AVAILABLE RECORDS
== == ==

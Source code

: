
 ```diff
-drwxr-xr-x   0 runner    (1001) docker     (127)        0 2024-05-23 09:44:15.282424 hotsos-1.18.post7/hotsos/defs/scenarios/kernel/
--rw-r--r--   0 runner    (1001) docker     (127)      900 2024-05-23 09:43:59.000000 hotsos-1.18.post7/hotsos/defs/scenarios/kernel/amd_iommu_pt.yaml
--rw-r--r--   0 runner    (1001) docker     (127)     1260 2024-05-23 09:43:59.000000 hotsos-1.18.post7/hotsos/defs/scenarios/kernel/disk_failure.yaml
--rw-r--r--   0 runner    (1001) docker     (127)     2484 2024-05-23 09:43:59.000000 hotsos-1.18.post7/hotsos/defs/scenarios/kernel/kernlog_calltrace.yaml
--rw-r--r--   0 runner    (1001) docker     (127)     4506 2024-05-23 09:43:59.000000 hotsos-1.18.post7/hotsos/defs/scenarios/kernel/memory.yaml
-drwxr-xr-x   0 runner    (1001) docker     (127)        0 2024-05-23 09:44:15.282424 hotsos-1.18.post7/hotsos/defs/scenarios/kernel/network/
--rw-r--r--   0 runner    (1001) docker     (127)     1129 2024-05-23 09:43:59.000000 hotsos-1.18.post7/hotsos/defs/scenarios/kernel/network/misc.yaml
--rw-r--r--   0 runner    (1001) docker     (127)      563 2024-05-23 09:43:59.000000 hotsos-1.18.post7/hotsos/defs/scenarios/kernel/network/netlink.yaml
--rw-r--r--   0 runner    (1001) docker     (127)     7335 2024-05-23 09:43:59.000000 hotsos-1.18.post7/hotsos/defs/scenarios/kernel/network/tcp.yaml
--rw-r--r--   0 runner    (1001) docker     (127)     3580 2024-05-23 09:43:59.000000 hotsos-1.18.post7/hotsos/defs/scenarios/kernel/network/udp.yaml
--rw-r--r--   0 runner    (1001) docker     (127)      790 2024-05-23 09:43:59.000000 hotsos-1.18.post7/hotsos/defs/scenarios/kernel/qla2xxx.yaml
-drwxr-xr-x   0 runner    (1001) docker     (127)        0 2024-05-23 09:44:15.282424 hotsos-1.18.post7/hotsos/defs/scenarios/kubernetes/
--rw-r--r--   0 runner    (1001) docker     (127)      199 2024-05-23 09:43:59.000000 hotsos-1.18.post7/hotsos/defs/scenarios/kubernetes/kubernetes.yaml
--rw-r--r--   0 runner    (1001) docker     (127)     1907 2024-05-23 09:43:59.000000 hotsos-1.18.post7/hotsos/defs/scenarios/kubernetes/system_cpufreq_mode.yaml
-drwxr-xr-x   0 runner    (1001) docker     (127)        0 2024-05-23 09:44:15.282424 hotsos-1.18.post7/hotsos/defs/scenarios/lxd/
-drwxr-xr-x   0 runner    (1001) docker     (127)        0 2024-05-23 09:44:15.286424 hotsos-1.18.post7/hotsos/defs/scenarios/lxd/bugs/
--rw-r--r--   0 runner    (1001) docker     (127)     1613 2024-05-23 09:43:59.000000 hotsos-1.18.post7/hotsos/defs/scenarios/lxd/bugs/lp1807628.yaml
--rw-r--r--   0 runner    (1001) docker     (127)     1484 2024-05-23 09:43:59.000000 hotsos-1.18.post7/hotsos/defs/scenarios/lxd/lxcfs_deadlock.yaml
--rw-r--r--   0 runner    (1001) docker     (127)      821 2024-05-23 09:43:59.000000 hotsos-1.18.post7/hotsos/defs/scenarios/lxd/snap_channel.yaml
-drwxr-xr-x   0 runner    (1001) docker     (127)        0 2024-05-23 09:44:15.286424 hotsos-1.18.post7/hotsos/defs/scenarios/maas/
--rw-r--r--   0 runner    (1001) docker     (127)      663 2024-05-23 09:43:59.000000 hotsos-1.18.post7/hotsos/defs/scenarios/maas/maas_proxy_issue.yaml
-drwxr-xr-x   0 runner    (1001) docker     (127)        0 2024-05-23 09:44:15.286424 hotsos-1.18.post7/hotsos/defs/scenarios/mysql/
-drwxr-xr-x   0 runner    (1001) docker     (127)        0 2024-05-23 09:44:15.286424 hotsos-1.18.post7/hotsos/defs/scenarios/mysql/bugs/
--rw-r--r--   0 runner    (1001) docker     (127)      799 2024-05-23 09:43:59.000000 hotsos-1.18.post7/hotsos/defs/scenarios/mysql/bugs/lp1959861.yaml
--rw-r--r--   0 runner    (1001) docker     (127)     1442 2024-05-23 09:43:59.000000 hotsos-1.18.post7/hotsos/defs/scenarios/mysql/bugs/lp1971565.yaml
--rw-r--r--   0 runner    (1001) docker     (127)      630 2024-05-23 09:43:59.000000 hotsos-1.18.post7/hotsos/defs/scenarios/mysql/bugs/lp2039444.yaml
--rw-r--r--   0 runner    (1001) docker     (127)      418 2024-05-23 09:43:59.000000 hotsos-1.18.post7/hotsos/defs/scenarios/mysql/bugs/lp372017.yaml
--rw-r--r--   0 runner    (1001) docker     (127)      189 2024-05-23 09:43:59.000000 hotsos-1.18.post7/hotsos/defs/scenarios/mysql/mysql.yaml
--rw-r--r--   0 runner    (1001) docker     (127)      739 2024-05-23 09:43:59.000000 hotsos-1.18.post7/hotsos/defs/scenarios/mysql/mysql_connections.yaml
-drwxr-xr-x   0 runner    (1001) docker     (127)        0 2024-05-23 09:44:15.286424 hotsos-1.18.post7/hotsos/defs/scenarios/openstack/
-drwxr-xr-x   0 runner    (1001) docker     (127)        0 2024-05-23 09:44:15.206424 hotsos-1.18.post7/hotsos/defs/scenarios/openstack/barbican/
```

== == ==

DIRECTIONS FOR THIS TASK
After reading through the material, report every line that holds "kubernetes".

SOLUTION TO THE EXERCISE
-drwxr-xr-x   0 runner    (1001) docker     (127)        0 2024-05-23 09:44:15.282424 hotsos-1.18.post7/hotsos/defs/scenarios/kubernetes/
--rw-r--r--   0 runner    (1001) docker     (127)      199 2024-05-23 09:43:59.000000 hotsos-1.18.post7/hotsos/defs/scenarios/kubernetes/kubernetes.yaml
--rw-r--r--   0 runner    (1001) docker     (127)     1907 2024-05-23 09:43:59.000000 hotsos-1.18.post7/hotsos/defs/scenarios/kubernetes/system_cpufreq_mode.yaml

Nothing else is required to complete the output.